En termes de panier moyen, l’utilisation du cash est de plus en plus cantonnées aux paiements de très petits montants, après l’arrivée du paiement par carte sans contact et des eWallet (Apple Pay, Google Pay, etc.), qui permettent de régler très facilement des paiements à faible montant.

Réglementation

Avec une bonne partie des paiements toujours effectuée en espèces, et malgré le risque lié au cash, les arguments pour conserver ce moyen de paiement sont nombreux.
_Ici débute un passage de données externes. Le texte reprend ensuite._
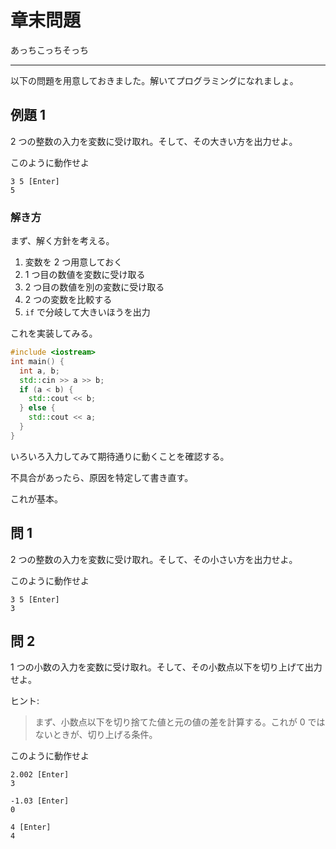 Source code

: # 章末問題

あっちこっちそっち

---

以下の問題を用意しておきました。解いてプログラミングになれましょ。


## 例題 1

2 つの整数の入力を変数に受け取れ。そして、その大きい方を出力せよ。

このように動作せよ

```
3 5 [Enter]
5
```

### 解き方

まず、解く方針を考える。

1. 変数を 2 つ用意しておく
2. 1 つ目の数値を変数に受け取る
3. 2 つ目の数値を別の変数に受け取る
4. 2 つの変数を比較する
5. `if` で分岐して大きいほうを出力

これを実装してみる。

```cpp
#include <iostream>
int main() {
  int a, b;
  std::cin >> a >> b;
  if (a < b) {
    std::cout << b;
  } else {
    std::cout << a;
  }
}
```

いろいろ入力してみて期待通りに動くことを確認する。

不具合があったら、原因を特定して書き直す。

これが基本。

## 問 1

2 つの整数の入力を変数に受け取れ。そして、その小さい方を出力せよ。

このように動作せよ

```
3 5 [Enter]
3
```


## 問 2

1 つの小数の入力を変数に受け取れ。そして、その小数点以下を切り上げて出力せよ。

ヒント:
> まず、小数点以下を切り捨てた値と元の値の差を計算する。これが 0 ではないときが、切り上げる条件。

このように動作せよ

```
2.002 [Enter]
3

-1.03 [Enter]
0

4 [Enter]
4
```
À titre d’exemple, la Suède vient d’adopter une loi, qui entrera en vigueur le 1er janvier 2021, visant à conserver le cash. Les banques, avec un volume de dépôts supérieur à 70 milliards de couronnes suédoises, seront obligées de proposer des services de retrait de cash aux consommateurs, et de retrait et de dépôt aux entreprises. Des pénalités sont prévues en cas de non-respect.

De son côté, le Royaume-Uni prévoit aussi une loi (pas de date précise) pour réguler la disponibilité de cash. Cette tendance ne s’observe pas qu’en Europe. Aux États-Unis, New York vient d’interdire aux commerçants de refuser le paiement en espèces.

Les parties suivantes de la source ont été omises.